Rafter ties shall be spaced not more than 4 feet (1219 mm) on center.


----------



## steveray (Feb 4, 2010)

Re: Ridge beam per 2006IRC vs. 2003IRC

All taken from 2003 IRC, hope it helps! I think there is more, but I may be confusing it with my CT amendments!

R802.3.1 Ceiling joist and rafter connections.

Ceiling joists and rafters shall be nailed to each other in accordance with Tables R602.3(1) and R802.5.1(9), and the assembly shall be nailed to the top wall plate in accordance with Table R602.3(1). Ceiling joists shall be continuous or securely joined where they meet over interior partitions and nailed to adjacent rafters to provide a continuous tie across the building when such joists are parallel to the rafters.

Where ceiling joists are not parallel to rafters, subflooring or metal straps attached to the ends of the rafters shall be installed in a manner to provide a continuous tie across the building, or rafters shall be tied to 1-inch by 4-inch (25.4 mm by 102 mm) (nominal) minimum-size cross ties. The connections shall be in accordance with Table R602.3(1) or connections of equivalent capacities shall be provided. *Where ceiling joists or rafter ties are not provided at the top plate, the ridge formed by these rafters shall also be supported by a girder designed in accordance with accepted engineering practice.*

Rafter ties shall be spaced not more than 4 feet (1219 mm) on center.

R802.3 Framing details.

Rafters shall be framed to ridge board or to each other with a gusset plate as a tie. Ridge board shall be at least 1-inch (25.4 mm) nominal thickness and not less in depth than the cut end of the rafter. At all valleys and hips there shall be a valley or hip rafter not less than 2-inch (51 mm) nominal thickness and not less in depth than the cut end of the rafter. Hip and valley rafters shall be supported at the ridge by a brace to a bearing partition or be designed to carry and distribute the specific load at that point. Where the roof pitch is less than three units vertical in 12 units horizontal (25-percent slope), structural members that support rafters and ceiling joists, *such as ridge beams, hips and valleys, shall be designed as beams. *

R502.6 Bearing.

The ends of each joist, *beam or girder shall have not less than 1.5 inches (38 mm) of bearing on wood or metal and not less than 3 inches (76 mm) on masonry or concrete *except where supported on a 1-inch-by-4-inch (25.4 mm by 102 mm) ribbon strip and nailed to the adjacent stud or by the use of approved joist hangers.


----------



## rktect 1 (Feb 4, 2010)

Re: Ridge beam per 2006IRC vs. 2003IRC

Mule,

If the BOLD portion is something that you wrote, then did it not exist in the 2003 IRC?

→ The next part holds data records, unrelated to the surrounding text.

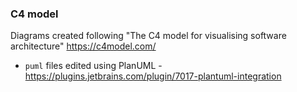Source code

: ### C4 model
Diagrams created following "The C4 model for visualising software architecture" https://c4model.com/

- `puml` files edited using PlanUML - https://plugins.jetbrains.com/plugin/7017-plantuml-integration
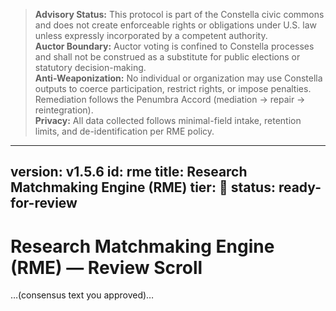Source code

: > **Advisory Status:** This protocol is part of the Constella civic commons and does not create enforceable rights or obligations under U.S. law unless expressly incorporated by a competent authority.  
> **Auctor Boundary:** Auctor voting is confined to Constella processes and shall not be construed as a substitute for public elections or statutory decision-making.  
> **Anti-Weaponization:** No individual or organization may use Constella outputs to coerce participation, restrict rights, or impose penalties. Remediation follows the Penumbra Accord (mediation → repair → reintegration).  
> **Privacy:** All data collected follows minimal-field intake, retention limits, and de-identification per RME policy.

---

version: v1.5.6
id: rme
title: Research Matchmaking Engine (RME)
tier: 🧭
status: ready-for-review
---

# Research Matchmaking Engine (RME) — Review Scroll

…(consensus text you approved)…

I looked it up in the 1995 CABO and it is definatly in there.  802.2.1CABO Cathedral Ceilings.


----------



## TJacobs (Feb 4, 2010)

Re: Ridge beam per 2006IRC vs. 2003IRC

You need the "hurricane clips" at the rafter-to-top plate connection because you won't have the additional nailing that the ceiling joist nailed to the rafter and nailed to the top plate gives you.


----------



## brudgers (Feb 4, 2010)

Re: Ridge beam per 2006IRC vs. 2003IRC

There's nothing magic about hurricane clips.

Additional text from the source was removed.